Вылощенный, как натертый паркет, элегантно скользящий, немного сутулый, в пенсне, в сюртуке, — Александр Николаевич черной опрятно остриженною бородою и лысиной блещущей несся, глядя исподлобья глазами лучистыми, производя впечатленье красивого и темпераментного человека; не знал: мозг иль сердце диктуют ему плодотворную деятельность.

— «Субъективный капризник, — ворчали маститые. — Вся эрудиция — бьющий крылами в пыли воробей! „Пррх-пррх — Врубель“; „пррх-пррх — Луи-Каторз“;129 „пррх — ампир“».

— «Головной резонер, проповедующий мертвечину, — ворчали непризнанные, — его сдать бы в никчемные „Старые годы“: [Специальный журнал, посвященный истории культуры, искусств и коллекций130] старик молодящийся!»

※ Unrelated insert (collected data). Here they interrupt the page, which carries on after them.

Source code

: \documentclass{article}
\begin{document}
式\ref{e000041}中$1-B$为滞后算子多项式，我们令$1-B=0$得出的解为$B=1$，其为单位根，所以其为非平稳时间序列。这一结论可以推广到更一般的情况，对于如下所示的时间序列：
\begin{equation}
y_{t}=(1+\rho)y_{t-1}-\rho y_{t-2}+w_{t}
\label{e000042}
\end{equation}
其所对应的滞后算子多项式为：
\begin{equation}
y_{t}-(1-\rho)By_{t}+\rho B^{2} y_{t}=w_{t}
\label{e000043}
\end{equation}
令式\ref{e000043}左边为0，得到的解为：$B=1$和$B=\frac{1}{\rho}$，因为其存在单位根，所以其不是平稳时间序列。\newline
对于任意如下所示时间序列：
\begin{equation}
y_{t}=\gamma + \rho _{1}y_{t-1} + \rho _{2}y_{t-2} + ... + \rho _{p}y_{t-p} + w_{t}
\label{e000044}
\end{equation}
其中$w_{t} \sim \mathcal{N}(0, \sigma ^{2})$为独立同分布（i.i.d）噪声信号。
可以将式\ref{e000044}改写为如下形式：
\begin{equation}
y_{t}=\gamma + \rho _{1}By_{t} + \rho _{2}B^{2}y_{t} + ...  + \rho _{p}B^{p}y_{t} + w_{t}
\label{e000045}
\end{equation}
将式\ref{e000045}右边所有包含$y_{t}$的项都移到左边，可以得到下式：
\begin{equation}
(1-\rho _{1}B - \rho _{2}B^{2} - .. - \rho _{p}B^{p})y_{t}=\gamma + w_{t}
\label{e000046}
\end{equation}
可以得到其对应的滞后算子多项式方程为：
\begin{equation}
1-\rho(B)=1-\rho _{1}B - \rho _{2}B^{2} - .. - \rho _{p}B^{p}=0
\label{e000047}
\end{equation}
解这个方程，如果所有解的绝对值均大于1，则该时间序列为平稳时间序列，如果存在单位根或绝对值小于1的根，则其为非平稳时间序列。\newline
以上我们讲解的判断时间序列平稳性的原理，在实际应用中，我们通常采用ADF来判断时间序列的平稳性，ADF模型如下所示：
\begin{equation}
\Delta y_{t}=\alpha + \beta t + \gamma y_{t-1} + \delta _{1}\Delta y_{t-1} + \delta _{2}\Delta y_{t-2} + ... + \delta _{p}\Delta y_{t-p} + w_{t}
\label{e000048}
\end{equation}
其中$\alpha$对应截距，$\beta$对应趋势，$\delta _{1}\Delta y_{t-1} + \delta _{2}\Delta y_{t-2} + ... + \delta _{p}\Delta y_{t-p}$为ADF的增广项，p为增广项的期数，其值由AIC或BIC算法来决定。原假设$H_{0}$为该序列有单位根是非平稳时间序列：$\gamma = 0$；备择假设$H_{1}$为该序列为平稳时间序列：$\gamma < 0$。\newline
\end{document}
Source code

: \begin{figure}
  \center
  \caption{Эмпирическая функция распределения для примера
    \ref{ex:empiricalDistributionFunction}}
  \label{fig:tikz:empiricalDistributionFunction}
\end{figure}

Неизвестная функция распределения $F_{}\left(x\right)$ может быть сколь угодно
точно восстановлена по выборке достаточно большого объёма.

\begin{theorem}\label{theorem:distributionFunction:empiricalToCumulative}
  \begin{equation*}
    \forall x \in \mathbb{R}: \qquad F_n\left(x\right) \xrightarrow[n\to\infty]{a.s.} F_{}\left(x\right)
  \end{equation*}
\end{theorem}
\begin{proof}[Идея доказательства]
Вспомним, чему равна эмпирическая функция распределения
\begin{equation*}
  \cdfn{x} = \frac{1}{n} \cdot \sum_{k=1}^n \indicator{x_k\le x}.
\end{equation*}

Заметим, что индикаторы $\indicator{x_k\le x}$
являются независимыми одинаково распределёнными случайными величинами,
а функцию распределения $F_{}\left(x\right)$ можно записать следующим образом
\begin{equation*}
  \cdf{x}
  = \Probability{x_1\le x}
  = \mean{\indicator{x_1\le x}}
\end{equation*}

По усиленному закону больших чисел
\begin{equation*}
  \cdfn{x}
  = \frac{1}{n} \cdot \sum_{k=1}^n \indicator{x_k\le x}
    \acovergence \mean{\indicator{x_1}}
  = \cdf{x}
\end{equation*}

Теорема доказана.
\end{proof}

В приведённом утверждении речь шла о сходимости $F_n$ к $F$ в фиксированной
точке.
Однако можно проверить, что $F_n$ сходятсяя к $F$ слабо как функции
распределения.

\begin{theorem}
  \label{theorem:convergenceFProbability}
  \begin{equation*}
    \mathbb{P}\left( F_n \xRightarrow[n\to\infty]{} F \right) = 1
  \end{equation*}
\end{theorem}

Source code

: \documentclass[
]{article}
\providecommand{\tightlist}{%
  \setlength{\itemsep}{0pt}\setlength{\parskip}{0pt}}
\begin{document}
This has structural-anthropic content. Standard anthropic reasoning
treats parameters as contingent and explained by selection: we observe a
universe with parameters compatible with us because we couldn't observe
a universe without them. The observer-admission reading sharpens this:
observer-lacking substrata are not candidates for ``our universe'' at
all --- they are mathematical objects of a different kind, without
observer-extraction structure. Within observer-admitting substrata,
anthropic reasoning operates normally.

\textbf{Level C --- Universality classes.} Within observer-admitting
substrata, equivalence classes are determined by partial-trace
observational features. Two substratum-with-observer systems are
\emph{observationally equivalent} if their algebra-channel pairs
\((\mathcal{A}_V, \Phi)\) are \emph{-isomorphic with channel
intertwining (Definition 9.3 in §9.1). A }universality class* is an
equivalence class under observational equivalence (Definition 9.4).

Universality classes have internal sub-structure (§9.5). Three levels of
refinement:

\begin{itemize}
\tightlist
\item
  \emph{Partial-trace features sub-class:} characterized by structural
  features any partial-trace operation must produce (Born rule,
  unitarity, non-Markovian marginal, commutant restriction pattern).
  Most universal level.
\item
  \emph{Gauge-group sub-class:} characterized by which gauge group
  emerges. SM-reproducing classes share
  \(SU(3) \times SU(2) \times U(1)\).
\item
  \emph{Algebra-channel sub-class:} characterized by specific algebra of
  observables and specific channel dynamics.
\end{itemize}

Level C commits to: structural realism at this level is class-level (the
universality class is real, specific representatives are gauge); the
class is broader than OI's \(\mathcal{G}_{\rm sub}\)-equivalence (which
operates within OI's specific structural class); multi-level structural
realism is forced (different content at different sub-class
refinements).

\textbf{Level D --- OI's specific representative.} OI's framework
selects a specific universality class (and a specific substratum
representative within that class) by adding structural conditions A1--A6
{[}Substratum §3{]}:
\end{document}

Выглядел он моложаво, изящно мелькая своим силуэтом, похожим на черную сепию, — всюду: на выставках, лекциях и на премьерах балета; мелькнет и зацепится: мягко сутулясь широкой спиной; с кем-нибудь разговаривает с близоруким, чуть-чуть церемонным расклоном на вытянутой перед собою ноге; и естественным, легким движеньем скругленной руки, давши острую характеристику виденного, проскользнувши, исчезнет; с французским изяществом сжато бросал он итоги раздумий своих — парадоксами.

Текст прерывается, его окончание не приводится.